Perhaps “The Fisherman and His Wife,”
I said, because, truthfully, I thought the shameful influence of the greedy wife might cloud the romantic climate that I felt was developing, but Jeremy would not listen.
“Okay, I’ve got one,” he said, and a strange ease came into his voice as he began: “Long ago and far, far away, there was an old king who, as he lay dying, called for his faithful servant …”

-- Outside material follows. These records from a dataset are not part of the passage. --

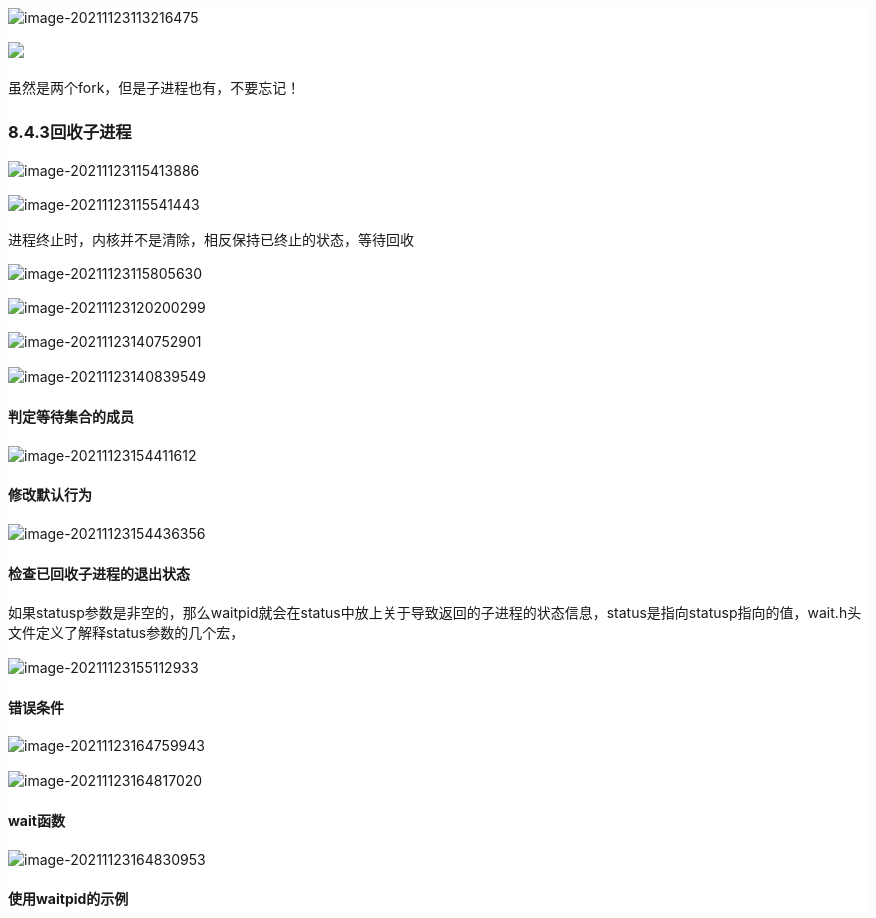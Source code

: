 ![image-20211123113216475](https://gitee.com/dingpengs/image/raw/master/imgwin/image-20211123113224153.png)

![](https://gitee.com/dingpengs/image/raw/master/imgwin/image-20211123113224153.png)

虽然是两个fork，但是子进程也有，不要忘记！

### 8.4.3回收子进程

![image-20211123115413886](https://gitee.com/dingpengs/image/raw/master/imgwin/image-20211123115413886.png)



![image-20211123115541443](https://gitee.com/dingpengs/image/raw/master/imgwin/image-20211123115541443.png)

进程终止时，内核并不是清除，相反保持已终止的状态，等待回收

![image-20211123115805630](https://gitee.com/dingpengs/image/raw/master/imgwin/image-20211123115805630.png)

![image-20211123120200299](https://gitee.com/dingpengs/image/raw/master/imgwin/image-20211123120200299.png)

![image-20211123140752901](https://gitee.com/dingpengs/image/raw/master/imgwin/image-20211123140752901.png)

![image-20211123140839549](https://gitee.com/dingpengs/image/raw/master/imgwin/image-20211123140839549.png)

#### 判定等待集合的成员

![image-20211123154411612](https://gitee.com/dingpengs/image/raw/master/imgwin/image-20211123154411612.png)

#### 修改默认行为

![image-20211123154436356](https://gitee.com/dingpengs/image/raw/master/imgwin/image-20211123154436356.png)

#### 检查已回收子进程的退出状态

如果statusp参数是非空的，那么waitpid就会在status中放上关于导致返回的子进程的状态信息，status是指向statusp指向的值，wait.h头文件定义了解释status参数的几个宏，

![image-20211123155112933](https://gitee.com/dingpengs/image/raw/master/imgwin/image-20211123155112933.png)

#### 错误条件

![image-20211123164759943](https://gitee.com/dingpengs/image/raw/master/imgwin/image-20211123164759943.png)

![image-20211123164817020](https://gitee.com/dingpengs/image/raw/master/imgwin/image-20211123164817020.png)

#### wait函数

![image-20211123164830953](https://gitee.com/dingpengs/image/raw/master/imgwin/image-20211123164830953.png)



#### 使用waitpid的示例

It was the tale of Faithful John, a wide-ranging story of enchanted love and of amorous abduction and, most of all, of the servant who gave his life to save his master’s. When the king’s son enters the one room he has been forbidden to enter, his eyes fall upon a portrait of the Princess of the Golden Dwelling, and he is, as Jeremy recited, “possessed by a love so great that if all the leaves on all the trees were tongues, they could not declare it.”
An appreciative murmur escaped Ginger. “Zounds …,” she said softly. “That’s a whole lot of love.”
Jeremy gave a small laugh and continued. At Faithful John’s direction, he said, the prince’s artisans were soon crafting beautiful objects of gold, to be used to lure the Princess of the Golden Dwelling. “And so,” Jeremy related, “the ship laden with golden objects set sail for the land of the Golden Dwelling when—”
His voice broke abruptly off.
A dazzling light had split the darkness and now held Ginger and Jeremy in a tableau of startled surprise. Ginger shielded her eyes and pushed herself upright.
“Curfew,” said a hard, gruff voice. It was Deputy McRaven.
Ginger squinted into the searing brightness. “Curfew?”
“That’s right. I should write you up.”
“For what? Sitting in the park telling stories?”
The deputy kept his bright light shining into their eyes. “For breaking curfew, littering, and loitering. And I’d probably have to mention that the subject female was lying prone on the picnic table.”
At this, Ginger abruptly jumped down from the table. “C’mon, Jeremy,” she said, and strode past Deputy McRaven. Jeremy followed behind. “We’re leaving,” she said, “but if you still need to write us up on your cute little curfew charge, you should also note that the subject female referred to the subject deputy as a giant horse’s ass.”